Riders who receive doping bans of six months or more in the future will continue to be barred from the national team, but riders with past transgressions, such as Ivan Basso, Alessandro Petacchi and Franco Pellizotti, are now once again available for selection. Gazzetta dello Sport reports that the amendment will be ratified by the FCI’s federal council in mid-February.
Ivan Basso, who served a two-year ban for working with blood doping doctor Eufemiano Fuentes, welcomed the FCI decision and said that he was aiming to earn selection for the world championships in Florence in September.
“I’m very happy and I think a place on the Italian team for Florence 2013 could become an objective,” Basso told Gazzetta dello Sport. “That ruling was made in a time of emergency, and that’s ok, but I think that cycling is now a more serene sport.”
When the measure was introduced in 2011, riders with past doping bans were also forbidden from taking part in the national championships. While a late legal challenge from Danilo Di Luca failed in 2011, track rider Annalisa Cucinotta, banned for two years in 2008 for a positive test for the anabolic steroid boldenone, succeeded in overturning that element of the bylaw last May.
“For me, from that moment on, I was also ‘eligible’ for the national team, but I haven’t been back, and that’s by choice of Mr. Di Rocco,” Cucinotta said. “So long as I don’t get a call up, the rest is just hot air.”
Similarly nonplussed was Alessandro Petacchi (Lampre-Merida). The veteran sprinter, who served a ban for a positive test for salbutamol in 2007, examined the possibility of riding for another country in order to compete at the 2011 Worlds in Copenhagen.
“The decision was taken in the interests of Di Rocco and not of the riders,” Petacchi told Gazzetta. “Evidently, it was convenient again [to alter the rule], we’re talking about politics after all. What should I do now? Thank him when I see him?”

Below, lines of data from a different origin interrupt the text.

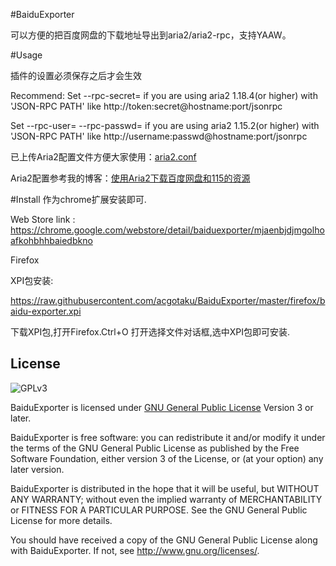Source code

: #BaiduExporter

可以方便的把百度网盘的下载地址导出到aria2/aria2-rpc，支持YAAW。

#Usage

插件的设置必须保存之后才会生效

Recommend: Set --rpc-secret=<secret> if you are using aria2 1.18.4(or higher) with 'JSON-RPC PATH' like http://token:secret@hostname:port/jsonrpc

Set --rpc-user=<username> --rpc-passwd=<passwd> if you are using aria2 1.15.2(or higher) with 'JSON-RPC PATH' like http://username:passwd@hostname:port/jsonrpc

已上传Aria2配置文件方便大家使用：[aria2.conf](https://raw.githubusercontent.com/acgotaku/BaiduExporter/master/aria2.conf)

Aria2配置参考我的博客：[使用Aria2下载百度网盘和115的资源](https://blog.icehoney.me/posts/2015-1-31-Aria2-download)

#Install
作为chrome扩展安装即可.

Web Store link : https://chrome.google.com/webstore/detail/baiduexporter/mjaenbjdjmgolhoafkohbhhbaiedbkno

Firefox

XPI包安装:

https://raw.githubusercontent.com/acgotaku/BaiduExporter/master/firefox/baidu-exporter.xpi

下载XPI包,打开Firefox.Ctrl+O 打开选择文件对话框,选中XPI包即可安装.


License
-------
![GPLv3](https://www.gnu.org/graphics/gplv3-127x51.png)

BaiduExporter is licensed under [GNU General Public License](https://www.gnu.org/licenses/gpl.html) Version 3 or later.

BaiduExporter is free software: you can redistribute it and/or modify
it under the terms of the GNU General Public License as published by
the Free Software Foundation, either version 3 of the License, or
(at your option) any later version.

BaiduExporter is distributed in the hope that it will be useful,
but WITHOUT ANY WARRANTY; without even the implied warranty of
MERCHANTABILITY or FITNESS FOR A PARTICULAR PURPOSE.  See the
GNU General Public License for more details.

You should have received a copy of the GNU General Public License
along with BaiduExporter.  If not, see <http://www.gnu.org/licenses/>.
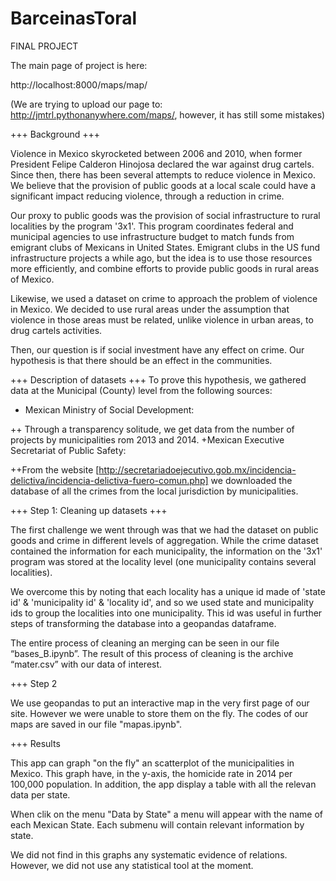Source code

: # BarceinasToral
FINAL PROJECT

The main page of project is here:

http://localhost:8000/maps/map/

(We are trying to upload our page to: http://jmtrl.pythonanywhere.com/maps/, however, it has still some mistakes)


+++ Background +++

Violence in Mexico skyrocketed between 2006 and 2010, when former President Felipe Calderon Hinojosa declared the war against drug cartels. Since then, there has been several attempts to reduce violence in Mexico. We believe that the provision of public goods at a local scale could have a significant impact reducing violence, through a reduction in crime.

Our proxy to public goods was the provision of social infrastructure to rural localities by the program '3x1'. This program coordinates federal and municipal agencies to use infrastructure budget to match funds from emigrant clubs of Mexicans in United States. Emigrant clubs in the US fund infrastructure projects a while ago, but the idea is to use those resources more efficiently, and combine efforts to provide public goods in rural areas of Mexico.

Likewise, we used a dataset on crime to approach the problem of violence in Mexico. We decided to use rural areas under the assumption that violence in those areas must be related, unlike violence in urban areas, to drug cartels activities.

Then, our question is if social investment have any effect on crime. Our hypothesis is that there should be an effect in the communities.

+++ Description of datasets +++
To prove this hypothesis, we gathered data at the Municipal (County) level from the following sources:
+ Mexican Ministry of Social Development:

++ Through a transparency solitude, we get data from the number of projects by municipalities rom 2013 and 2014.
+Mexican Executive Secretariat of Public Safety:

++From the website [http://secretariadoejecutivo.gob.mx/incidencia-delictiva/incidencia-delictiva-fuero-comun.php] we downloaded the database of all the crimes from the local jurisdiction by municipalities.

+++ Step 1: Cleaning up datasets +++

The first challenge we went through was that we had the dataset on public goods and crime in different levels of aggregation. While the crime dataset contained the information for each municipality, the information on the '3x1' program was stored at the locality level (one municipality contains several localities).

We overcome this by noting that each locality has a unique id made of 'state id' & 'municipality id' & 'locality id', and so we used state and municipality ids to group the localities into one municipality. This id was useful in further steps of transforming the database into a geopandas dataframe.

The entire process of cleaning an merging can be seen in our file “bases_B.ipynb”. The result of this process of cleaning is the archive “mater.csv” with our data of interest.

+++ Step 2

We use geopandas to put an interactive map in the very first page of our site. However we were unable to store them on the fly. The codes of our maps are saved in our file "mapas.ipynb".


+++ Results

This app can graph "on the fly" an scatterplot of the municipalities in Mexico. This graph have, in the y-axis, the homicide rate in 2014 per 100,000 population. In addition, the app display a table with all the relevan data per state.

When clik on the menu "Data by State" a menu will appear with the name of each Mexican State. Each submenu will contain relevant information by state.

We did not find in this graphs any systematic evidence of relations. However, we did not use any statistical tool at the moment.
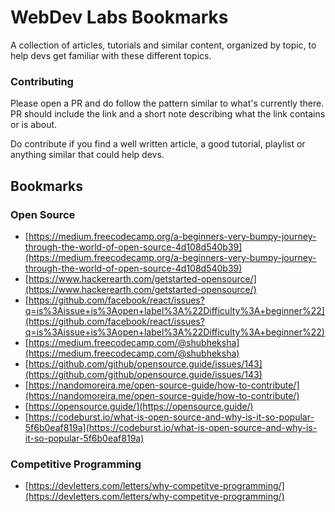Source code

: # WebDev Labs Bookmarks

A collection of articles, tutorials and similar content, organized by topic, to help devs get familiar with these different topics. 


### Contributing

Please open a PR and do follow the pattern similar to what's currently there. PR should include the link and a short note describing what the link contains or is about.

Do contribute if you find a well written article, a good tutorial, playlist or anything similar that could help devs.


## Bookmarks

### Open Source

- [https://medium.freecodecamp.org/a-beginners-very-bumpy-journey-through-the-world-of-open-source-4d108d540b39](https://medium.freecodecamp.org/a-beginners-very-bumpy-journey-through-the-world-of-open-source-4d108d540b39)
- [https://www.hackerearth.com/getstarted-opensource/](https://www.hackerearth.com/getstarted-opensource/)
- [https://github.com/facebook/react/issues?q=is%3Aissue+is%3Aopen+label%3A%22Difficulty%3A+beginner%22](https://github.com/facebook/react/issues?q=is%3Aissue+is%3Aopen+label%3A%22Difficulty%3A+beginner%22)
- [https://medium.freecodecamp.com/@shubheksha](https://medium.freecodecamp.com/@shubheksha)
- [https://github.com/github/opensource.guide/issues/143](https://github.com/github/opensource.guide/issues/143)
- [https://nandomoreira.me/open-source-guide/how-to-contribute/](https://nandomoreira.me/open-source-guide/how-to-contribute/)
- [https://opensource.guide/](https://opensource.guide/)
- [https://codeburst.io/what-is-open-source-and-why-is-it-so-popular-5f6b0eaf819a](https://codeburst.io/what-is-open-source-and-why-is-it-so-popular-5f6b0eaf819a)

### Competitive Programming

- [https://devletters.com/letters/why-competitve-programming/](https://devletters.com/letters/why-competitve-programming/)
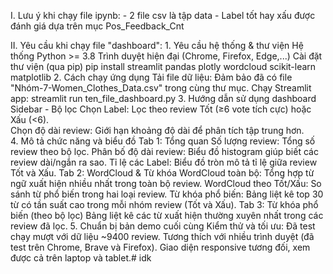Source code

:I. Lưu ý khi chạy file ipynb:
	- 2 file csv là tập data
 	- Label tốt hay xấu được đánh giá dựa trên mục Pos_Feedback_Cnt

II. Yêu cầu khi chạy file "dashboard":
	1. Yêu cầu hệ thống & thư viện
		Hệ thống
		Python >= 3.8
		Trình duyệt hiện đại (Chrome, Firefox, Edge,...)
		Cài đặt thư viện (qua pip)
		pip install streamlit pandas plotly wordcloud scikit-learn matplotlib
	2. Cách chạy ứng dụng
		Tải file dữ liệu: Đảm bảo đã có file "Nhóm-7-Women_Clothes_Data.csv" trong cùng thư mục.
		Chạy Streamlit app:
		streamlit run ten_file_dashboard.py
	3. Hướng dẫn sử dụng dashboard
		Sidebar - Bộ lọc
		Chọn Label: Lọc theo review Tốt (≥6 vote tích cực) hoặc Xấu (<6).	
		Chọn độ dài review: Giới hạn khoảng độ dài để phân tích tập trung hơn.	
	4. Mô tả chức năng và biểu đồ
		Tab 1: Tổng quan
		Số lượng review: Tổng số review theo bộ lọc.
		Phân bố độ dài review: Biểu đồ histogram giúp biết các review dài/ngắn ra sao.
		Tỉ lệ các Label: Biểu đồ tròn mô tả tỉ lệ giữa review Tốt và Xấu.
		Tab 2: WordCloud & Từ khóa
		WordCloud toàn bộ: Tổng hợp từ ngữ xuất hiện nhiều nhất trong toàn bộ review.
		WordCloud theo Tốt/Xấu: So sánh từ phổ biến trong hai loại review.
		Từ khóa phổ biến: Bảng liệt kê top 30 từ có tần suất cao trong mỗi nhóm review (Tốt và Xấu).
		Tab 3: Từ khóa phổ biến (theo bộ lọc)
		Bảng liệt kê các từ xuất hiện thường xuyên nhất trong các review đã lọc.
	5. Chuẩn bị bản demo cuối cùng
		Kiểm thử và tối ưu:
		Đã test chạy mượt với dữ liệu ~9400 review.
		Tương thích với nhiều trình duyệt (đã test trên Chrome, Brave và Firefox).
		Giao diện responsive tương đối, xem được cả trên laptop và tablet.# idk
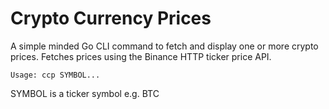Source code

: # Crypto Currency Prices

A simple minded Go CLI command to fetch and display one or more crypto prices.
Fetches prices using the Binance HTTP ticker price API.

    Usage: ccp SYMBOL...

SYMBOL is a ticker symbol e.g. BTC
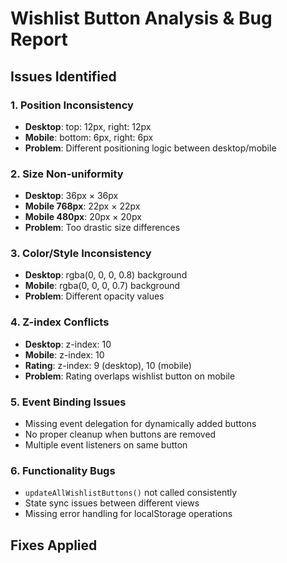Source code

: # Wishlist Button Analysis & Bug Report

## Issues Identified

### 1. **Position Inconsistency**
- **Desktop**: top: 12px, right: 12px
- **Mobile**: bottom: 6px, right: 6px
- **Problem**: Different positioning logic between desktop/mobile

### 2. **Size Non-uniformity**
- **Desktop**: 36px × 36px
- **Mobile 768px**: 22px × 22px  
- **Mobile 480px**: 20px × 20px
- **Problem**: Too drastic size differences

### 3. **Color/Style Inconsistency**
- **Desktop**: rgba(0, 0, 0, 0.8) background
- **Mobile**: rgba(0, 0, 0, 0.7) background
- **Problem**: Different opacity values

### 4. **Z-index Conflicts**
- **Desktop**: z-index: 10
- **Mobile**: z-index: 10
- **Rating**: z-index: 9 (desktop), 10 (mobile)
- **Problem**: Rating overlaps wishlist button on mobile

### 5. **Event Binding Issues**
- Missing event delegation for dynamically added buttons
- No proper cleanup when buttons are removed
- Multiple event listeners on same button

### 6. **Functionality Bugs**
- `updateAllWishlistButtons()` not called consistently
- State sync issues between different views
- Missing error handling for localStorage operations

## Fixes Applied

Di Rocco's re-election as president also opens the way for a restructuring of the national team's management set-up, with BMC directeur sportif Max Sciandri touted to take up the post of national team coach, while Paolo Bettini would step into a more developmental role.
“It’s clear that we won’t be giving the blue jersey away, it will be earned through commitment and results,” Di Rocco said of the changes to the by-law. “Furthermore, our youth project is a reality and it will continue.”